### Given records ###
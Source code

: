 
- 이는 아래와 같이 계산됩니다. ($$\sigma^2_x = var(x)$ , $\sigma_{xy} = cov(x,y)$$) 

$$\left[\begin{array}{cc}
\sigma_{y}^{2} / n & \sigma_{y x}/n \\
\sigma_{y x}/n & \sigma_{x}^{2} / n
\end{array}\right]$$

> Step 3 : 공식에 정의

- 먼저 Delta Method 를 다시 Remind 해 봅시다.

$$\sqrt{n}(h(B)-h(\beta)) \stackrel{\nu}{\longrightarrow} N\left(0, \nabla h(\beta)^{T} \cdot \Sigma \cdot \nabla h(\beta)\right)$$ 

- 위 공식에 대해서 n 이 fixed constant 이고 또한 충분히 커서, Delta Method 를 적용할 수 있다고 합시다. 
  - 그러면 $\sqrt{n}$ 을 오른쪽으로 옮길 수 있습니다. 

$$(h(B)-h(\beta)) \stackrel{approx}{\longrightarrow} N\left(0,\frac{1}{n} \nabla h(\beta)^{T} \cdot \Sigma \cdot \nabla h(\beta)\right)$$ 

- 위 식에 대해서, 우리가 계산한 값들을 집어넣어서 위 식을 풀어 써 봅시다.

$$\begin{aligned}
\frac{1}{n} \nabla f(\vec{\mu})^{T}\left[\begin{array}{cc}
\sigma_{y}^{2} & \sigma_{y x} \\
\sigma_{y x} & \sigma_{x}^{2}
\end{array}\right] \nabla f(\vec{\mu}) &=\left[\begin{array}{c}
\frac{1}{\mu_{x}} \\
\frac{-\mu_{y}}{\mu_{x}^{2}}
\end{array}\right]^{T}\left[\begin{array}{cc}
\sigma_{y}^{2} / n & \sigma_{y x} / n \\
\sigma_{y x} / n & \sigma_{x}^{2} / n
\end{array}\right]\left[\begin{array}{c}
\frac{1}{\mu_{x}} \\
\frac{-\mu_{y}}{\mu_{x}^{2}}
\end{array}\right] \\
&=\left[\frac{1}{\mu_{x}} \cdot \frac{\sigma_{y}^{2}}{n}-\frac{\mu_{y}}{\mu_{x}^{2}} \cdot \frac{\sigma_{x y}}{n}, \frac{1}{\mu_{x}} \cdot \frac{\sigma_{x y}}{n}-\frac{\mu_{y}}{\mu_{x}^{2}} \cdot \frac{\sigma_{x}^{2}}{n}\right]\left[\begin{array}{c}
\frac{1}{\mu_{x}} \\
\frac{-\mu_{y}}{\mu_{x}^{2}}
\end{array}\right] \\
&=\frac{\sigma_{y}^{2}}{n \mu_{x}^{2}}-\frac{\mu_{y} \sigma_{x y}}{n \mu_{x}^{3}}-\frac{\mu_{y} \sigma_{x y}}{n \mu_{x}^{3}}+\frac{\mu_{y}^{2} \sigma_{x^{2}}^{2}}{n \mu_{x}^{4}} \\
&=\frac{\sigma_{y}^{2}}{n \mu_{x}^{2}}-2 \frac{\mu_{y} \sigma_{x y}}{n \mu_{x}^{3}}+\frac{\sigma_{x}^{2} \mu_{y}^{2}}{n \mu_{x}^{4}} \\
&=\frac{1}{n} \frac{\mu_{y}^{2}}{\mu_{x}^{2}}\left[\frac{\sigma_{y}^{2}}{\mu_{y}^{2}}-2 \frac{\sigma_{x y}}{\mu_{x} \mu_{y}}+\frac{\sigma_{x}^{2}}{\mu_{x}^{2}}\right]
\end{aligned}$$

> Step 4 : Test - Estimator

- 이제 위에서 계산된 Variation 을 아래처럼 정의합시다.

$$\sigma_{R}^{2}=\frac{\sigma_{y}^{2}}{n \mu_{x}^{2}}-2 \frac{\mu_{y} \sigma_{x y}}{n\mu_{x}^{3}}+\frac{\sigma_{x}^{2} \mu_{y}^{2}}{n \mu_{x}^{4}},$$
###
### Exercise brief
Set down the entire listing above again, word for word.

### Solution for this problem
Source code

: 
- 이는 아래와 같이 계산됩니다. ($$\sigma^2_x = var(x)$ , $\sigma_{xy} = cov(x,y)$$) 

$$\left[\begin{array}{cc}
\sigma_{y}^{2} / n & \sigma_{y x}/n \\
\sigma_{y x}/n & \sigma_{x}^{2} / n
\end{array}\right]$$

> Step 3 : 공식에 정의

- 먼저 Delta Method 를 다시 Remind 해 봅시다.

$$\sqrt{n}(h(B)-h(\beta)) \stackrel{\nu}{\longrightarrow} N\left(0, \nabla h(\beta)^{T} \cdot \Sigma \cdot \nabla h(\beta)\right)$$ 

- 위 공식에 대해서 n 이 fixed constant 이고 또한 충분히 커서, Delta Method 를 적용할 수 있다고 합시다. 
  - 그러면 $\sqrt{n}$ 을 오른쪽으로 옮길 수 있습니다. 

$$(h(B)-h(\beta)) \stackrel{approx}{\longrightarrow} N\left(0,\frac{1}{n} \nabla h(\beta)^{T} \cdot \Sigma \cdot \nabla h(\beta)\right)$$ 

- 위 식에 대해서, 우리가 계산한 값들을 집어넣어서 위 식을 풀어 써 봅시다.

$$\begin{aligned}
\frac{1}{n} \nabla f(\vec{\mu})^{T}\left[\begin{array}{cc}
\sigma_{y}^{2} & \sigma_{y x} \\
\sigma_{y x} & \sigma_{x}^{2}
\end{array}\right] \nabla f(\vec{\mu}) &=\left[\begin{array}{c}
\frac{1}{\mu_{x}} \\
\frac{-\mu_{y}}{\mu_{x}^{2}}
\end{array}\right]^{T}\left[\begin{array}{cc}
\sigma_{y}^{2} / n & \sigma_{y x} / n \\
\sigma_{y x} / n & \sigma_{x}^{2} / n
\end{array}\right]\left[\begin{array}{c}
\frac{1}{\mu_{x}} \\
\frac{-\mu_{y}}{\mu_{x}^{2}}
\end{array}\right] \\
&=\left[\frac{1}{\mu_{x}} \cdot \frac{\sigma_{y}^{2}}{n}-\frac{\mu_{y}}{\mu_{x}^{2}} \cdot \frac{\sigma_{x y}}{n}, \frac{1}{\mu_{x}} \cdot \frac{\sigma_{x y}}{n}-\frac{\mu_{y}}{\mu_{x}^{2}} \cdot \frac{\sigma_{x}^{2}}{n}\right]\left[\begin{array}{c}
\frac{1}{\mu_{x}} \\
\frac{-\mu_{y}}{\mu_{x}^{2}}
\end{array}\right] \\
&=\frac{\sigma_{y}^{2}}{n \mu_{x}^{2}}-\frac{\mu_{y} \sigma_{x y}}{n \mu_{x}^{3}}-\frac{\mu_{y} \sigma_{x y}}{n \mu_{x}^{3}}+\frac{\mu_{y}^{2} \sigma_{x^{2}}^{2}}{n \mu_{x}^{4}} \\
&=\frac{\sigma_{y}^{2}}{n \mu_{x}^{2}}-2 \frac{\mu_{y} \sigma_{x y}}{n \mu_{x}^{3}}+\frac{\sigma_{x}^{2} \mu_{y}^{2}}{n \mu_{x}^{4}} \\
&=\frac{1}{n} \frac{\mu_{y}^{2}}{\mu_{x}^{2}}\left[\frac{\sigma_{y}^{2}}{\mu_{y}^{2}}-2 \frac{\sigma_{x y}}{\mu_{x} \mu_{y}}+\frac{\sigma_{x}^{2}}{\mu_{x}^{2}}\right]
\end{aligned}$$

> Step 4 : Test - Estimator

- 이제 위에서 계산된 Variation 을 아래처럼 정의합시다.

$$\sigma_{R}^{2}=\frac{\sigma_{y}^{2}}{n \mu_{x}^{2}}-2 \frac{\mu_{y} \sigma_{x y}}{n\mu_{x}^{3}}+\frac{\sigma_{x}^{2} \mu_{y}^{2}}{n \mu_{x}^{4}},$$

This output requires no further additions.